I thought it interesting that the text had come not from his own father but from that of his friend, who was sitting beside him and who had simultaneously (though without the fanfare of a buzzing cellphone) received the same text. They then took turns explaining how when they were younger (the boys had grown up in the same neighborhood and had been friends for many years), one boy's father would share a saying or quote each morning as they waited to catch the school bus. It seemed that after a period of time, it had become something of a tradition. Older now, the boys no longer ride the bus to school, but the supportive and positive quotes keep coming.
Though Dad was no longer in a position to verbally wish the boys well each day, he continued, in a way, to send them off to school with an affirmative saying. At some point over the past few years, Dad had begun texting a positive thought each day, a practice which had apparently continued right up until the last day of the boys' high school experience.

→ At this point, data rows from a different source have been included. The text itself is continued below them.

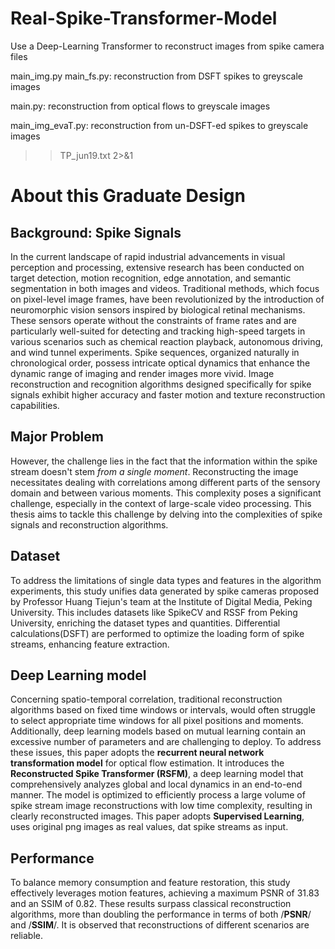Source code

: # Real-Spike-Transformer-Model
Use a Deep-Learning Transformer to reconstruct images from spike camera files


main_img.py main_fs.py: reconstruction from DSFT spikes to greyscale images

main.py: reconstruction from optical flows to greyscale images

 
main_img_evaT.py: reconstruction from un-DSFT-ed spikes to greyscale images


>> TP_jun19.txt 2>&1

# About this Graduate Design
## Background: Spike Signals
In the current landscape of rapid industrial advancements in visual perception and processing,
extensive research has been conducted on target detection, motion recognition, edge annotation, and semantic segmentation in both images and videos.
 Traditional methods, which focus on pixel-level image frames, have been revolutionized by the introduction of neuromorphic vision sensors inspired by biological retinal mechanisms. These sensors operate without the constraints of frame rates and are particularly well-suited for detecting and tracking high-speed targets in various scenarios such as chemical reaction playback, autonomous driving, and wind tunnel experiments. Spike sequences, organized naturally in chronological order, possess intricate optical dynamics that enhance the dynamic range of imaging and render images more vivid. Image reconstruction and recognition algorithms designed specifically for spike signals exhibit higher accuracy and faster motion and texture reconstruction capabilities.
## Major Problem
However, the challenge lies in the fact that the information within the spike stream doesn't stem *from a single moment*. Reconstructing the image necessitates dealing with correlations among different parts of the sensory domain and between various moments. This complexity poses a significant challenge, especially in the context of large-scale video processing. This thesis aims to tackle this challenge by delving into the complexities of spike signals and reconstruction algorithms.
## Dataset
To address the limitations of single data types and features in the algorithm experiments, this study unifies data generated by spike cameras proposed by Professor Huang Tiejun's team at the Institute of Digital Media, Peking University. This includes datasets like SpikeCV and RSSF from Peking University, enriching the dataset types and quantities. Differential calculations(DSFT) are performed to optimize the loading form of spike streams, enhancing feature extraction.
## Deep Learning model
Concerning spatio-temporal correlation, traditional reconstruction algorithms based on fixed time windows or intervals, would often struggle to select appropriate time windows for all pixel positions and moments. 
Additionally, deep learning models based on mutual learning contain an excessive number of parameters and are challenging to deploy. 
To address these issues, this paper adopts the **recurrent neural network transformation model** for optical flow estimation. It introduces the **Reconstructed Spike Transformer (RSFM)**, a deep learning model that comprehensively analyzes global and local dynamics in an end-to-end manner. The model is optimized to efficiently process a large volume of spike stream image reconstructions with low time complexity, resulting in clearly reconstructed images. This paper adopts **Supervised Learning**, uses original png images as real values, dat spike streams as input.
## Performance
To balance memory consumption and feature restoration, this study effectively leverages motion features, achieving a maximum PSNR of 31.83 and an SSIM of 0.82. These results surpass classical reconstruction algorithms, more than doubling the performance in terms of both /**PSNR**/ and /**SSIM**/.
It is observed that reconstructions of different scenarios are reliable.


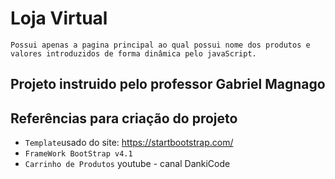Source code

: # Loja Virtual
    Possui apenas a pagina principal ao qual possui nome dos produtos e valores introduzidos de forma dinâmica pelo javaScript.

## Projeto instruido pelo professor Gabriel Magnago

## Referências para criação do projeto
- `Template`usado do site: https://startbootstrap.com/
- `FrameWork BootStrap v4.1` 
- `Carrinho de Produtos` youtube - canal DankiCode


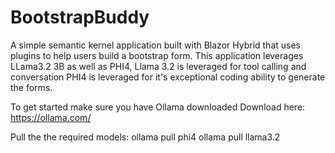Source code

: # BootstrapBuddy
A simple semantic kernel application built with Blazor Hybrid that uses plugins to help users build a bootstrap form. This application leverages LLama3.2 3B as well as PHI4, Llama 3.2 is leveraged for tool calling and conversation PHI4 is leveraged for it's exceptional coding ability to generate the forms.

To get started make sure you have Ollama downloaded
Download here: https://ollama.com/

Pull the the required models:
ollama pull phi4
ollama pull llama3.2


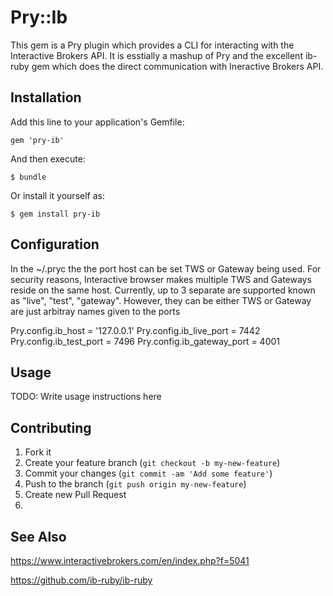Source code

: # Pry::Ib

This gem is a Pry plugin which provides a CLI for interacting with the Interactive Brokers
API.  It is esstially a mashup of Pry and the excellent ib-ruby gem
which does the direct communication with Ineractive Brokers API.

## Installation

Add this line to your application's Gemfile:

    gem 'pry-ib'

And then execute:

    $ bundle

Or install it yourself as:

    $ gem install pry-ib
    
## Configuration
In the ~/.pryc the the port host can be set TWS or Gateway being used.
For security reasons, Interactive browser makes multiple TWS and
Gateways reside on the same host. Currently, up to 3 separate are
supported known as "live", "test", "gateway". However, they can be
either TWS or Gateway are just arbitray names given to the ports

Pry.config.ib_host = '127.0.0.1'
Pry.config.ib_live_port = 7442
Pry.config.ib_test_port = 7496
Pry.config.ib_gateway_port = 4001

## Usage

TODO: Write usage instructions here

## Contributing

1. Fork it
2. Create your feature branch (`git checkout -b my-new-feature`)
3. Commit your changes (`git commit -am 'Add some feature'`)
4. Push to the branch (`git push origin my-new-feature`)
5. Create new Pull Request
5. 

## See Also

https://www.interactivebrokers.com/en/index.php?f=5041

https://github.com/ib-ruby/ib-ruby


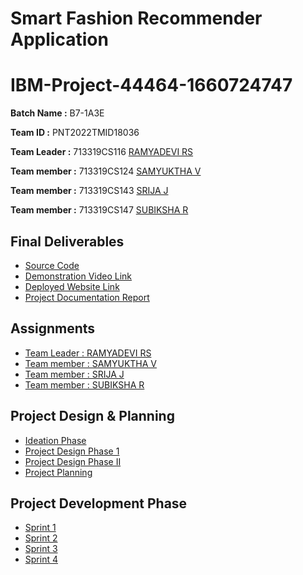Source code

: # Smart Fashion Recommender Application
# IBM-Project-44464-1660724747

**Batch Name  :** B7-1A3E

**Team ID     :** PNT2022TMID18036

**Team Leader :**  713319CS116 [RAMYADEVI RS](https://github.com/ramya-RS) 

**Team member :**  713319CS124 [SAMYUKTHA V](https://github.com/samyukthavenugopal)

**Team member :**  713319CS143 [SRIJA J](https://github.com/srija1012) 

**Team member :**  713319CS147 [SUBIKSHA R](https://github.com/Subixshaa) 

## Final Deliverables

- [Source Code](https://github.com/IBM-EPBL/IBM-Project-44464-1660724747/tree/main/Final%20Deliverables)
- [Demonstration Video Link](https://youtu.be/I2gOpkugWPU)
- [Deployed Website Link](http://159.122.187.44:32409/)
- [Project Documentation Report](https://github.com/IBM-EPBL/IBM-Project-44464-1660724747/tree/main/Final%20Deliverables/Project%20Report%20Documentation)

## Assignments

- [Team Leader : RAMYADEVI RS](https://github.com/IBM-EPBL/IBM-Project-44464-1660724747/tree/main/Assignments/Ramyadevi%20RS%20(Team%20Lead))
- [Team member : SAMYUKTHA V](https://github.com/IBM-EPBL/IBM-Project-44464-1660724747/tree/main/Assignments/Samyuktha%20V%20(Team%20Member%201))
- [Team member : SRIJA J](https://github.com/IBM-EPBL/IBM-Project-44464-1660724747/tree/main/Assignments/Srija%20J%20(Team%20Member%202))
- [Team member : SUBIKSHA R](https://github.com/IBM-EPBL/IBM-Project-44464-1660724747/tree/main/Assignments/Subiksha%20R%20(Team%20Member%203))

## Project Design & Planning

- [Ideation Phase](https://github.com/IBM-EPBL/IBM-Project-44464-1660724747/tree/main/Project%20Design%20%26%20Planning/Ideation%20Phase)
- [Project Design Phase 1](https://github.com/IBM-EPBL/IBM-Project-44464-1660724747/tree/main/Project%20Design%20%26%20Planning/Project%20Design%20Phase%201)
- [Project Design Phase II](https://github.com/IBM-EPBL/IBM-Project-44464-1660724747/tree/main/Project%20Design%20%26%20Planning/Project%20Design%20Phase%20II)
- [Project Planning](https://github.com/IBM-EPBL/IBM-Project-44464-1660724747/tree/main/Project%20Design%20%26%20Planning/Project%20Planning)

## Project Development Phase
- [Sprint 1](https://github.com/IBM-EPBL/IBM-Project-44464-1660724747/tree/main/Project%20Development%20Phase/Sprint%201)
- [Sprint 2](https://github.com/IBM-EPBL/IBM-Project-44464-1660724747/tree/main/Project%20Development%20Phase/Sprint%202)
- [Sprint 3](https://github.com/IBM-EPBL/IBM-Project-44464-1660724747/tree/main/Project%20Development%20Phase/Sprint%203)
- [Sprint 4](https://github.com/IBM-EPBL/IBM-Project-44464-1660724747/tree/main/Project%20Development%20Phase/Sprint%204)
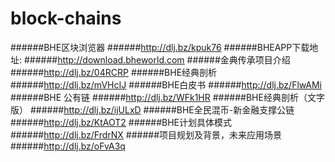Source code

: # block-chains

######BHE区块浏览器
######http://dlj.bz/kpuk76
######BHEAPP下载地址:
######http://download.bheworld.com
######金典传承项目介绍
######http://dlj.bz/04RCRP
######BHE经典剖析
######http://dlj.bz/mVHcIJ
######BHE白皮书
######http://dlj.bz/FlwAMi
######BHE 公有链
######http://dlj.bz/WFk1HR
######BHE经典剖析（文字版）
######http://dlj.bz/ijULxD
######BHE全民混币-新金融支撑公链
######http://dlj.bz/KtAOT2
######BHE计划具体模式
######http://dlj.bz/FrdrNX
######项目规划及背景，未来应用场景
######http://dlj.bz/oFvA3q
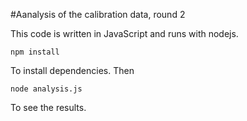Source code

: #Aanalysis of the calibration data, round 2

This code is written in JavaScript and runs with nodejs.

    npm install

To install dependencies. Then

    node analysis.js

To see the results.
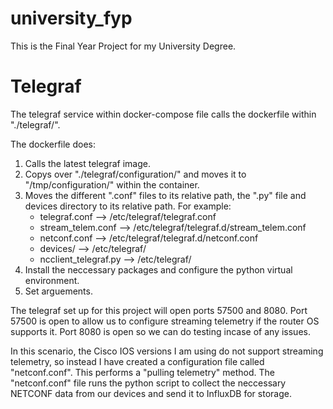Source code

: # university_fyp
This is the Final Year Project for my University Degree. 

# Telegraf 
The telegraf service within docker-compose file calls the dockerfile within "./telegraf/". 

The dockerfile does:
1) Calls the latest telegraf image.
2) Copys over "./telegraf/configuration/" and moves it to "/tmp/configuration/" within the container. 
3) Moves the different ".conf" files to its relative path, the ".py" file and devices directory to its relative path. For example:
    - telegraf.conf --> /etc/telegraf/telegraf.conf
    - stream_telem.conf --> /etc/telegraf/telegraf.d/stream_telem.conf
    - netconf.conf --> /etc/telegraf/telegraf.d/netconf.conf
    - devices/ --> /etc/telegraf/
    - ncclient_telegraf.py --> /etc/telegraf/
4) Install the neccessary packages and configure the python virtual environment.
5) Set arguements.

The telegraf set up for this project will open ports 57500 and 8080. Port 57500 is open to allow us to configure streaming telemetry if the router OS supports it. Port 8080 is open so we can do testing incase of any issues. 

In this scenario, the Cisco IOS versions I am using do not support streaming telemetry, so instead I have created a configuration file called "netconf.conf". This performs a "pulling telemetry" method. The "netconf.conf" file runs the python script to collect the neccessary NETCONF data from our devices and send it to InfluxDB for storage. 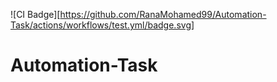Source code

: ![CI Badge][https://github.com/RanaMohamed99/Automation-Task/actions/workflows/test.yml/badge.svg]

# Automation-Task
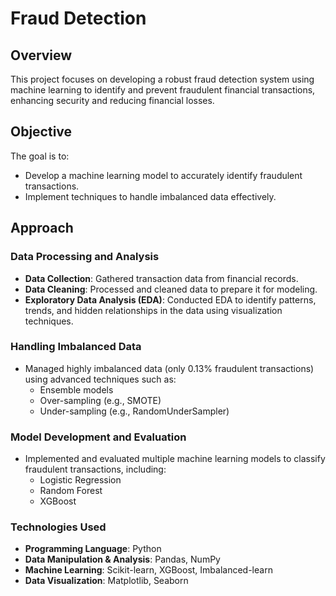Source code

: # Fraud Detection

## Overview
This project focuses on developing a robust fraud detection system using machine learning to identify and prevent fraudulent financial transactions, enhancing security and reducing financial losses.

## Objective
The goal is to:
- Develop a machine learning model to accurately identify fraudulent transactions.
- Implement techniques to handle imbalanced data effectively.

## Approach

### Data Processing and Analysis
- **Data Collection**: Gathered transaction data from financial records.
- **Data Cleaning**: Processed and cleaned data to prepare it for modeling.
- **Exploratory Data Analysis (EDA)**: Conducted EDA to identify patterns, trends, and hidden relationships in the data using visualization techniques.

### Handling Imbalanced Data
- Managed highly imbalanced data (only 0.13% fraudulent transactions) using advanced techniques such as:
  - Ensemble models
  - Over-sampling (e.g., SMOTE)
  - Under-sampling (e.g., RandomUnderSampler)

### Model Development and Evaluation
- Implemented and evaluated multiple machine learning models to classify fraudulent transactions, including:
  - Logistic Regression
  - Random Forest
  - XGBoost

### Technologies Used
- **Programming Language**: Python
- **Data Manipulation & Analysis**: Pandas, NumPy
- **Machine Learning**: Scikit-learn, XGBoost, Imbalanced-learn
- **Data Visualization**: Matplotlib, Seaborn
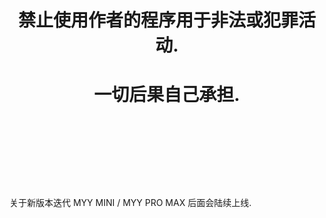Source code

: # <p align="center">禁止使用作者的程序用于非法或犯罪活动.</p>
# <p align="center">一切后果自己承担.</p>
<br/>
<br/>
<br/>
<br/>
<br/>
<br/>
<p align="left">关于新版本迭代 MYY MINI / MYY PRO MAX 后面会陆续上线.</p>
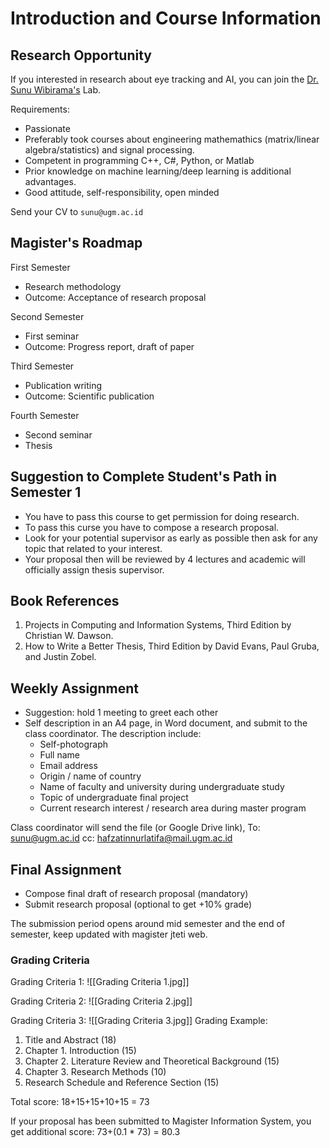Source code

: # Introduction and Course Information

## Research Opportunity
If you interested in research about eye tracking and AI, you can join the [Dr. Sunu Wibirama's](https://sunu.staff.ugm.ac.id/) Lab.

Requirements:
- Passionate
- Preferably took courses about engineering mathemathics (matrix/linear algebra/statistics) and signal processing.
- Competent in programming C++, C#, Python, or Matlab
- Prior knowledge on machine learning/deep learning is additional advantages.
- Good attitude, self-responsibility, open minded

Send your CV to `sunu@ugm.ac.id`

  ## Magister's Roadmap
  First Semester
  - Research methodology
  - Outcome: Acceptance of research proposal

Second Semester
- First seminar
- Outcome: Progress report, draft of paper

Third Semester
- Publication writing
- Outcome: Scientific publication

Fourth Semester
- Second seminar
- Thesis

## Suggestion to Complete Student's Path in Semester 1
- You have to pass this course to get permission for doing research.
- To pass this curse you have to compose a research proposal.
- Look for your potential supervisor as early as possible then ask for any topic that related to your interest.
- Your proposal then will be reviewed by 4 lectures and academic will officially assign thesis supervisor.

## Book References
1. Projects in Computing and Information Systems, Third Edition by Christian W. Dawson.
2. How to Write a Better Thesis, Third Edition by David Evans, Paul Gruba, and Justin Zobel.


## Weekly Assignment
- Suggestion: hold 1 meeting to greet each other
- Self description in an A4 page, in Word document, and submit to the class coordinator. The description include:
	- Self-photograph
	- Full name
	- Email address
	- Origin / name of country
	- Name of faculty and university during undergraduate study
	- Topic of undergraduate final project
	- Current research interest / research area during master program

Class coordinator will send the file (or Google Drive link),
To: sunu@ugm.ac.id
cc: hafzatinnurlatifa@mail.ugm.ac.id

## Final Assignment
- Compose final draft of research proposal (mandatory)
- Submit research proposal (optional to get +10% grade)

The submission period opens around mid semester and the end of semester, keep updated with magister jteti web.

### Grading Criteria
Grading Criteria 1:
![[Grading Criteria 1.jpg]]

Grading Criteria 2:
![[Grading Criteria 2.jpg]]

Grading Criteria 3:
![[Grading Criteria 3.jpg]]
Grading Example:
1. Title and Abstract (18)
2. Chapter 1. Introduction (15)
3. Chapter 2. Literature Review and Theoretical Background (15)
4. Chapter 3. Research Methods (10)
5. Research Schedule and Reference Section (15)


Total score: 18+15+15+10+15 = 73

If your proposal has been submitted to Magister Information System, you get additional score: 73+(0.1 \* 73) = 80.3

It struck, though not for the first time, what I fine bunch of lads these were--certainly, not "perfect," but hard working, occasionally goofy, caring and worthy of respect--"regular" teens. I then began to wonder what role, if any, receiving these daily positive and/or inspirational messages each day, at last in the case of some of the boys, from someone other than a parent (from whom unconditional love is to be expected on some level) had had on their character.
I am often reminded of this slice 'o life when I arrive early in the morning at school before having had the opportunity to touch base with my son, and, hoping that he, too, has a great day of school, I send him a quick text... of course, sometimes he beats me to the punch.